While working on this, I had a little guest in the shop. On my second trip to the BORG store, Lucas had gone along. He begged me for his own power screwdriver. "NOT a toy, Daddy! I want a real screwdriver." Because he was so patient, and because he's always been so gung-ho about using my power drills (something I've always resisted), I broke down and got him a little handheld, battery powered Craftsman power screwdriver. It'll really underpowered as a drill/driver, which is PERFECT for giving to a horribly persistent young man who insists he get a real tool. It cost $14 and for once I was happy to get a crappy Craftsman tool. He sat on the floor for a couple of hours, drilling little holes into the offcuts from my work, and screwing together pieces. I watched him like a hawk, and my own work slowed down by about 80%. But he did let me get some work done. I think he had a good time, although he did finally get bored and go upstairs and pester his mother.
After Saturday, I had managed to cut down most of the rough lumber and built the four main walls.

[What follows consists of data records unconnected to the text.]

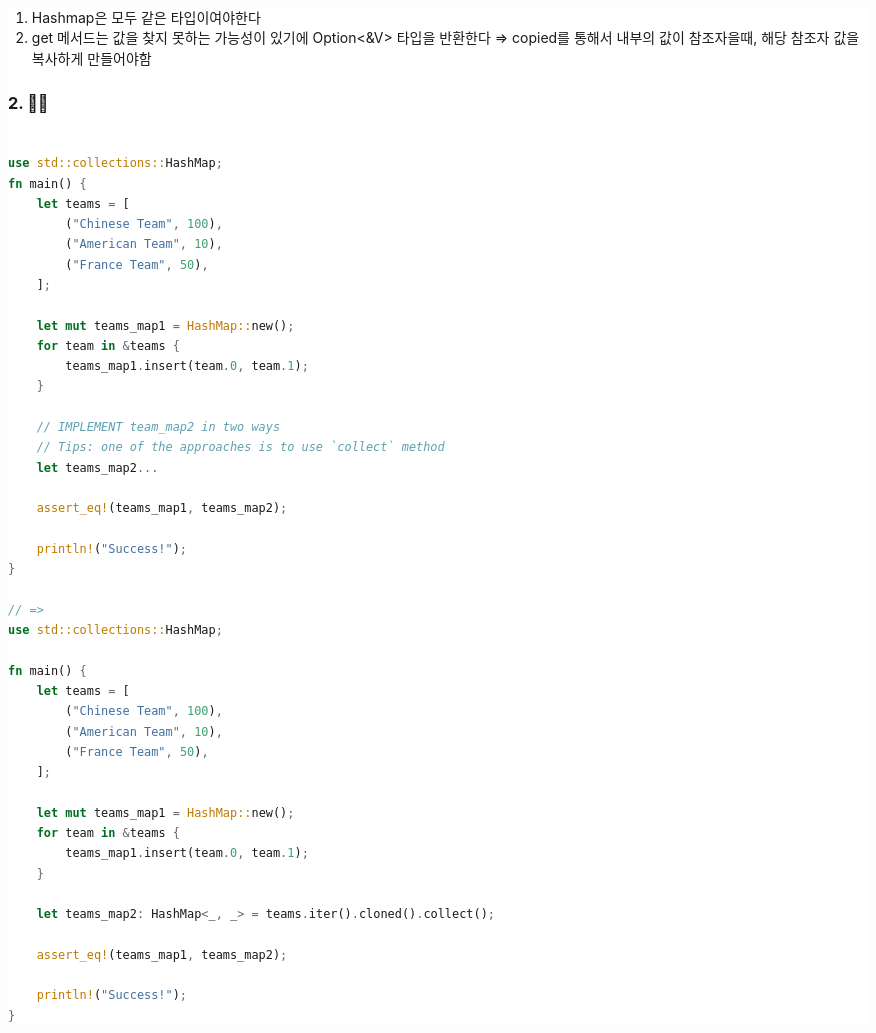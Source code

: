 1. Hashmap은 모두 같은 타입이여야한다
2. get 메서드는 값을 찾지 못하는 가능성이 있기에 Option<&V> 타입을 반환한다 ⇒ copied를 통해서 내부의 값이 참조자을때, 해당 참조자 값을 복사하게 만들어야함

### 2. 🌟🌟

```rust

use std::collections::HashMap;
fn main() {
    let teams = [
        ("Chinese Team", 100),
        ("American Team", 10),
        ("France Team", 50),
    ];

    let mut teams_map1 = HashMap::new();
    for team in &teams {
        teams_map1.insert(team.0, team.1);
    }

    // IMPLEMENT team_map2 in two ways
    // Tips: one of the approaches is to use `collect` method
    let teams_map2...

    assert_eq!(teams_map1, teams_map2);

    println!("Success!");
}

// =>
use std::collections::HashMap;

fn main() {
    let teams = [
        ("Chinese Team", 100),
        ("American Team", 10),
        ("France Team", 50),
    ];

    let mut teams_map1 = HashMap::new();
    for team in &teams {
        teams_map1.insert(team.0, team.1);
    }

    let teams_map2: HashMap<_, _> = teams.iter().cloned().collect();

    assert_eq!(teams_map1, teams_map2);

    println!("Success!");
}

```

At this point, I set them aside and tried working on how to cut a single 8' 2x10 down to form the roofline. It was just barely long enough. Cutting it in half, I then tried to figure out how to clamp it so I could use the circular saw to cut the roof pieces. It went fairly well, although Lucas stole my hearing protection because he knew the big red tools is REALLY loud. I managed to cut them almost perfect. One was a little wavy near the peak, but it's close enough that I can work with it. (Did I mention that the birds have already hatched?)
I glued and screwed the roofline parts to the top of the front and back walls. For this, I ended up screwing down from the top, using beefy 4" outdoor screws. I was impressed with the little Bosch drill driver I used for all of this. I had to use the smaller drill, because, the day I started this project, I picked up my 10-year-old, trusty DeWalt 18V drill driver, pulled the trigger, and got a very nasty smelling puff of smoke out of the mechanism. It still runs . . . sort of. But I can't use it until I see if I can fix it. I've been lucky enough not to need to replace the brushes on any of the tools. I'm not sure this model allows it. I'll give it a try when I have a moment.